4. Evolving Schemas with ALTER TABLE

Real-world requirements change. ALTER TABLE lets you add, modify, or drop columns and constraints without dropping and recreating tables.

4.1 Adding Columns

sql
ALTER TABLE employees
ADD COLUMN phone VARCHAR(20);
  • New column default value: NULL unless DEFAULT specified.

  • Existing rows automatically populated with the default or null.

4.2 Modifying Column Types or Defaults

sql
ALTER TABLE employees
ALTER COLUMN hire_date SET DEFAULT '2025-01-01';

ALTER TABLE employees
ALTER COLUMN email TYPE VARCHAR(150);
  • Changing type may require data migration if incompatible.

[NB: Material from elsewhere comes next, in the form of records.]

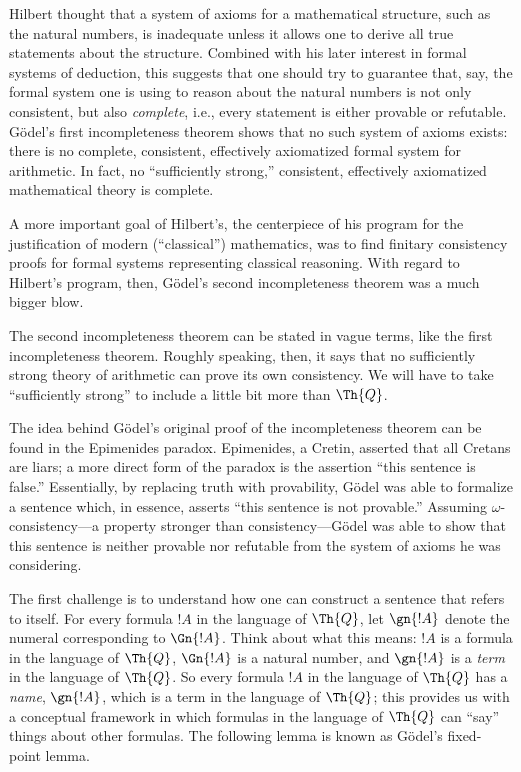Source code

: \documentclass[../../include/open-logic-section]{subfiles}
\begin{document}


Hilbert thought that a system of axioms for a mathematical structure,
such as the natural numbers, is inadequate unless it allows one to
derive all true statements about the structure. Combined with his
later interest in formal systems of deduction, this suggests that one
should try to guarantee that, say, the formal system one is using to
reason about the natural numbers is not only consistent, but also
\emph{complete}, i.e., every statement is either provable or
refutable. G\"odel's first incompleteness theorem shows that no such
system of axioms exists: there is no complete, consistent, effectively
axiomatized formal system for arithmetic.  In fact, no ``sufficiently
strong,'' consistent, effectively axiomatized mathematical theory is
complete.

A more important goal of Hilbert's, the centerpiece of his program for
the justification of modern (``classical'') mathematics, was to find
finitary consistency proofs for formal systems representing classical
reasoning.  With regard to Hilbert's program, then, G\"odel's second
incompleteness theorem was a much bigger blow.

The second incompleteness theorem can be stated in vague terms, like
the first incompleteness theorem. Roughly speaking, then, it says that
no sufficiently strong theory of arithmetic can prove its own
consistency. We will have to take ``sufficiently strong'' to include a
little bit more than $\Th{Q}$.

The idea behind G\"odel's original proof of the incompleteness theorem
can be found in the Epimenides paradox. Epimenides, a Cretin, asserted
that all Cretans are liars; a more direct form of the paradox is the
assertion ``this sentence is false.'' Essentially, by replacing truth
with provability, G\"odel was able to formalize a sentence which, in
essence, asserts ``this sentence is not provable.'' Assuming
$\omega$-consistency---a property stronger than consistency---G\"odel
was able to show that this sentence is neither provable nor refutable
from the system of axioms he was considering.

The first challenge is to understand how one can construct a sentence
that refers to itself. For every formula $!A$ in the language of $\Th{Q}$,
let $\gn{!A}$ denote the numeral corresponding to $\Gn{!A}$. Think
about what this means: $!A$ is a formula in the language of $\Th{Q}$,
$\Gn{!A}$ is a natural number, and $\gn{!A}$ is a \emph{term} in the
language of $\Th{Q}$. So every formula $!A$ in the language of $\Th{Q}$ has a
\emph{name}, $\gn{!A}$, which is a term in the language of $\Th{Q}$; this
provides us with a conceptual framework in which formulas in the
language of $\Th{Q}$ can ``say'' things about other formulas. The following
lemma is known as G\"odel's fixed-point lemma.
\end{document}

  • PostgreSQL supports USING clause for custom casts:

    sql
    ALTER TABLE employees
    ALTER COLUMN salary TYPE DECIMAL(12,2)
    USING salary::DECIMAL(12,2);
    

4.3 Renaming Columns and Tables

sql
ALTER TABLE employees
RENAME COLUMN hire_date TO start_date;

ALTER TABLE employees
RENAME TO staff;
  • Keeps data intact while aligning names with new business terminology.

4.4 Dropping Columns or Constraints

sql
ALTER TABLE employees
DROP COLUMN phone;

ALTER TABLE employees
DROP CONSTRAINT fk_dept;
  • Dropping a column removes all its data—use cautiously.

  • Use CASCADE or RESTRICT to manage dependent objects.

5. Best Practices for Schema Design

  1. Plan Ahead: Map entities and relationships in an ERD before coding.

  2. Use Meaningful Names: Tables and columns should reflect domain concepts.

  3. Enforce Data Quality at the Schema Level: Leverage constraints over application checks.

  4. Minimize Nullable Columns: Favor required fields to reduce ambiguity.

  5. Version Control Your DDL: Store CREATE and ALTER scripts in Git.

  6. Test Schema Changes: Validate in development and staging before production.

  7. Monitor Impact: Use database metrics to gauge performance after schema changes.

Conclusion

Defining and evolving your database schema with CREATE TABLE and ALTER TABLE commands is foundational for any data-driven application. By selecting the right data types, enforcing constraints, and applying incremental schema updates, you build a flexible, maintainable data model that scales with your organization’s needs.